* Assigned task: Repeat exactly the lines from the start of the records below through the line that contains "improved by 2.", including both.

○ ○ ○

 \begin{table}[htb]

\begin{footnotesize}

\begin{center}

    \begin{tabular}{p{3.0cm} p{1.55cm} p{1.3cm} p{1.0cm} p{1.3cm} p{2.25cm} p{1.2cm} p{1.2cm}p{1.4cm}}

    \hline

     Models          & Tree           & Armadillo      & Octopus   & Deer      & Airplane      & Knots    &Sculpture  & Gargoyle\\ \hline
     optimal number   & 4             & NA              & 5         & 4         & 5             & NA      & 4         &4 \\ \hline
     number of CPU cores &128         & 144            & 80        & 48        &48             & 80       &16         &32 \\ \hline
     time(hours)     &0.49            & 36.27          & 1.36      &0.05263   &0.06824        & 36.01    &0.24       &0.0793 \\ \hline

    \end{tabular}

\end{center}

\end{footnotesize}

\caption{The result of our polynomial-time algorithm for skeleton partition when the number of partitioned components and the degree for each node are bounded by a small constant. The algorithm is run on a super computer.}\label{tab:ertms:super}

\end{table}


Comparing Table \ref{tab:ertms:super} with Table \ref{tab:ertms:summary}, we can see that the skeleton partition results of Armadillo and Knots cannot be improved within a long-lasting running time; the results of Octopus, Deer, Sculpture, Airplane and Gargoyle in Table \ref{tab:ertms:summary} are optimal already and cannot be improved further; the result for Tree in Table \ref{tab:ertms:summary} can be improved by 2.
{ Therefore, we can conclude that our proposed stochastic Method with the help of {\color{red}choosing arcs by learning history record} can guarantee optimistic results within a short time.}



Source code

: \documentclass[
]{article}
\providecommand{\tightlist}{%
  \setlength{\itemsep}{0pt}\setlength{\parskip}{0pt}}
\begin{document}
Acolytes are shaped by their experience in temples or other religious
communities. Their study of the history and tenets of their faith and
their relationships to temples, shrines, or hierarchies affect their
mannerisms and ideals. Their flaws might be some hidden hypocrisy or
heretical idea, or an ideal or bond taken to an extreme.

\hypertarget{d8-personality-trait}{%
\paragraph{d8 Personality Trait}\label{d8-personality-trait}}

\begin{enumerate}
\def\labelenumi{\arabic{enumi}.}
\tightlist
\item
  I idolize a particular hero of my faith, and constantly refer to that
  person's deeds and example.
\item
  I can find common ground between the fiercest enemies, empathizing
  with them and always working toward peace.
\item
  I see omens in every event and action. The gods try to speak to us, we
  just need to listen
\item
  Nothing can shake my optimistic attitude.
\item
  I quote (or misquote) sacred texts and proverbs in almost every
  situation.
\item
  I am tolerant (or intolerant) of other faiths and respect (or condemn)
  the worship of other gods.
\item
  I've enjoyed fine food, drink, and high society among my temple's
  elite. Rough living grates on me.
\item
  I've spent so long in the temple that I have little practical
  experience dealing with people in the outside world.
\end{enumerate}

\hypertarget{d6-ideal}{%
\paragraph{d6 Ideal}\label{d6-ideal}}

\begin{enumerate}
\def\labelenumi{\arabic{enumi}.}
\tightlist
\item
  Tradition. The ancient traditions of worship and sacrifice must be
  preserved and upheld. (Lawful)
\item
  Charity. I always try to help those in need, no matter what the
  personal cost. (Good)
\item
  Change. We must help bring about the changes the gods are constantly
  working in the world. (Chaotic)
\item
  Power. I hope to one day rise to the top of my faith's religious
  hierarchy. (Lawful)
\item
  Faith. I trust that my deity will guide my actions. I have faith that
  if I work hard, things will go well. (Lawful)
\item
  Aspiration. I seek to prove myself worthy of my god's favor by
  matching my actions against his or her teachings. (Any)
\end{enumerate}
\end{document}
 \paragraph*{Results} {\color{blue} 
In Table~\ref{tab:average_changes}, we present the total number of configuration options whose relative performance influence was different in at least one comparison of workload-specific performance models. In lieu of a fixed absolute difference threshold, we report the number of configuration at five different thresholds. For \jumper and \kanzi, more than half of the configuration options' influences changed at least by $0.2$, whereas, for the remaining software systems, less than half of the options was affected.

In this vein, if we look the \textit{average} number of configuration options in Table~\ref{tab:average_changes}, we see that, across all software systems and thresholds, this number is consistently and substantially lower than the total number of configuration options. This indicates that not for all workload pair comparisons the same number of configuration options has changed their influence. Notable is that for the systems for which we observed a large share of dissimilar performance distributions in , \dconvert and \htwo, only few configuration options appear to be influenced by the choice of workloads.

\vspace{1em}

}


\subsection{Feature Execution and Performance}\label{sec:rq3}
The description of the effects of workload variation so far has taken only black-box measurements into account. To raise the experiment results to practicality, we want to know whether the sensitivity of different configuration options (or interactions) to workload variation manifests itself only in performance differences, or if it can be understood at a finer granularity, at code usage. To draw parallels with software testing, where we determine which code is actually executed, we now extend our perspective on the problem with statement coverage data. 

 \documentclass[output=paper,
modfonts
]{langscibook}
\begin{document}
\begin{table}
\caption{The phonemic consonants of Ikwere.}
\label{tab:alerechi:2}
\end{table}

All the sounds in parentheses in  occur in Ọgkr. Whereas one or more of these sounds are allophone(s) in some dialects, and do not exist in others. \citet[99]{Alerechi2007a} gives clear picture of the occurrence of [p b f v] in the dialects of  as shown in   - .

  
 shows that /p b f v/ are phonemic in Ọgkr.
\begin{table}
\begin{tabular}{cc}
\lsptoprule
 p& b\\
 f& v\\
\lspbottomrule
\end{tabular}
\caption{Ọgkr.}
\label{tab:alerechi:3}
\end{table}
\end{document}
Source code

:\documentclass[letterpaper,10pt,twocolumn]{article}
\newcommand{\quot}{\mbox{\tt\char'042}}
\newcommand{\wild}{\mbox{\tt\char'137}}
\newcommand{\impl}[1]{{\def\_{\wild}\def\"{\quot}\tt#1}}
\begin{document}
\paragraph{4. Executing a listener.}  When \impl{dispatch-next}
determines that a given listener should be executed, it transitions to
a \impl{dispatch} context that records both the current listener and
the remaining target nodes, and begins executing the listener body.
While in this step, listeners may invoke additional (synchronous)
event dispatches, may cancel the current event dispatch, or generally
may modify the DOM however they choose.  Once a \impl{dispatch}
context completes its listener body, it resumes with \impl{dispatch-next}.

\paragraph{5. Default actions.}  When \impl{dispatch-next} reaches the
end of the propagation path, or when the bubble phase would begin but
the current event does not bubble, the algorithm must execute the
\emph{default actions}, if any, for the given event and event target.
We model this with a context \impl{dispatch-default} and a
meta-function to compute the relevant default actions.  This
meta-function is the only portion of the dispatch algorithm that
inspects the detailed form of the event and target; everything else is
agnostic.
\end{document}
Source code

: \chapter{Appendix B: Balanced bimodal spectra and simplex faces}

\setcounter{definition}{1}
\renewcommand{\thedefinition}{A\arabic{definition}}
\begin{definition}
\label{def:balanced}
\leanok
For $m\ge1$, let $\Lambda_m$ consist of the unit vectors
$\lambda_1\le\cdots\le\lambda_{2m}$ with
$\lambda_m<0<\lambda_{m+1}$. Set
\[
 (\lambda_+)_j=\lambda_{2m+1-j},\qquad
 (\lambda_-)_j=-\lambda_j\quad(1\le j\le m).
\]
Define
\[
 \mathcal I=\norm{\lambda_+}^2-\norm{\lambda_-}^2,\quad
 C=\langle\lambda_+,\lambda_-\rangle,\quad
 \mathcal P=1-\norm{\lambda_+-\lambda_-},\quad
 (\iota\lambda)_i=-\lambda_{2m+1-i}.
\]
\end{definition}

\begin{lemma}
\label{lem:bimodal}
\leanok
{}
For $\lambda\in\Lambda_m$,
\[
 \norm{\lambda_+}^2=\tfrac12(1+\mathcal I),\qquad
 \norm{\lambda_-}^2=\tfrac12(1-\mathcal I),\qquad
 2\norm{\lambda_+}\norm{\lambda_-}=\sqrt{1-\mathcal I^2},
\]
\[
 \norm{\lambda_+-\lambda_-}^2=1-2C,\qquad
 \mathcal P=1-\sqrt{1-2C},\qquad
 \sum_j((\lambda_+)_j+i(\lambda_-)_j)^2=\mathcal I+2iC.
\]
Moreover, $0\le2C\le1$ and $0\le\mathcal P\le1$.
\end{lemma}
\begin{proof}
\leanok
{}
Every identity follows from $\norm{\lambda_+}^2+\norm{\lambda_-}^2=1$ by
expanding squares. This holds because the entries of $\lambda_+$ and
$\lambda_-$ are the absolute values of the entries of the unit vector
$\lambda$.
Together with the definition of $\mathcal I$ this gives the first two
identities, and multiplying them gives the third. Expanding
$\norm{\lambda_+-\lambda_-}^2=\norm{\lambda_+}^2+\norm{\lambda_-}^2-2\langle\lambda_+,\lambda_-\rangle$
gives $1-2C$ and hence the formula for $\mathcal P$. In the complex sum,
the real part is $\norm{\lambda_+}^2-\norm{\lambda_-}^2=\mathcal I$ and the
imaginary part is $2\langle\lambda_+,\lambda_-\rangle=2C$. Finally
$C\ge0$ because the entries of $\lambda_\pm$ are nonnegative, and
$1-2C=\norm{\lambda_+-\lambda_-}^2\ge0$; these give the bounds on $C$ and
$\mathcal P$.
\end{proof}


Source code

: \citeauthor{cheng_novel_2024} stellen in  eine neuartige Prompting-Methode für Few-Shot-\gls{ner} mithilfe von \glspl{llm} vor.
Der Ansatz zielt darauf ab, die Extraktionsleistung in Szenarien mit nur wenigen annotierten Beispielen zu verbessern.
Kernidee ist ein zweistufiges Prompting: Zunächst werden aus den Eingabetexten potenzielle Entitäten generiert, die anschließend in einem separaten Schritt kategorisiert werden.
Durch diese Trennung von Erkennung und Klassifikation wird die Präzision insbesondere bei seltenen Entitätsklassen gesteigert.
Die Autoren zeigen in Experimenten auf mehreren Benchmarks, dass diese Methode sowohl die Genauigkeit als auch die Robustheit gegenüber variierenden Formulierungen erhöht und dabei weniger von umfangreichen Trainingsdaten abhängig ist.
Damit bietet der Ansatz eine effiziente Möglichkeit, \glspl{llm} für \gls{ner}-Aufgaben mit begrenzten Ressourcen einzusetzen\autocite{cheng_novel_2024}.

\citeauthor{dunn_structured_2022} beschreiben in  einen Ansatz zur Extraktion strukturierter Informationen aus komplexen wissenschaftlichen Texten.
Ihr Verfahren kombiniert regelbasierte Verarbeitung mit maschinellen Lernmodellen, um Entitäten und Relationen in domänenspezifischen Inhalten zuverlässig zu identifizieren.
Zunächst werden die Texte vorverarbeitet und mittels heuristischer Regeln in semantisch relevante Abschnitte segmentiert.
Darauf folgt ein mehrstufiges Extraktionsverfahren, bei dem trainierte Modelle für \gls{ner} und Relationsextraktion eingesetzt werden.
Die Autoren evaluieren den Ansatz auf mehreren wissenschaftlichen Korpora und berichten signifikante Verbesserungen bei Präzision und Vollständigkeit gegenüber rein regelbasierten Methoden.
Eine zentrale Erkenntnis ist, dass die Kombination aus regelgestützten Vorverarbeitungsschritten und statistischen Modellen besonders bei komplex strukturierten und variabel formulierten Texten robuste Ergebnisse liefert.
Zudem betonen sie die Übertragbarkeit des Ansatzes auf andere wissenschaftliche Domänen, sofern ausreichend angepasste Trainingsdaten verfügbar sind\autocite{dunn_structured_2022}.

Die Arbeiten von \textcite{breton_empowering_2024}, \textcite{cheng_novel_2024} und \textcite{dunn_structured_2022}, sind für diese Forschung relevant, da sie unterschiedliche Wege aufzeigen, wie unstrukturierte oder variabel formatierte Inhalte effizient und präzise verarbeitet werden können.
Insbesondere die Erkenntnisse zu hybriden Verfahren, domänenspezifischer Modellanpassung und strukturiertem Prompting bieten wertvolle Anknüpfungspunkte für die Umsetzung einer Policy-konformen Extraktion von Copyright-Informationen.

○ ○ ○

* Answer for the task:
 \begin{table}[htb]

\begin{footnotesize}

\begin{center}

    \begin{tabular}{p{3.0cm} p{1.55cm} p{1.3cm} p{1.0cm} p{1.3cm} p{2.25cm} p{1.2cm} p{1.2cm}p{1.4cm}}

    \hline

     Models          & Tree           & Armadillo      & Octopus   & Deer      & Airplane      & Knots    &Sculpture  & Gargoyle\\ \hline
     optimal number   & 4             & NA              & 5         & 4         & 5             & NA      & 4         &4 \\ \hline
     number of CPU cores &128         & 144            & 80        & 48        &48             & 80       &16         &32 \\ \hline
     time(hours)     &0.49            & 36.27          & 1.36      &0.05263   &0.06824        & 36.01    &0.24       &0.0793 \\ \hline

    \end{tabular}

\end{center}

\end{footnotesize}

\caption{The result of our polynomial-time algorithm for skeleton partition when the number of partitioned components and the degree for each node are bounded by a small constant. The algorithm is run on a super computer.}\label{tab:ertms:super}

\end{table}


Comparing Table \ref{tab:ertms:super} with Table \ref{tab:ertms:summary}, we can see that the skeleton partition results of Armadillo and Knots cannot be improved within a long-lasting running time; the results of Octopus, Deer, Sculpture, Airplane and Gargoyle in Table \ref{tab:ertms:summary} are optimal already and cannot be improved further; the result for Tree in Table \ref{tab:ertms:summary} can be improved by 2.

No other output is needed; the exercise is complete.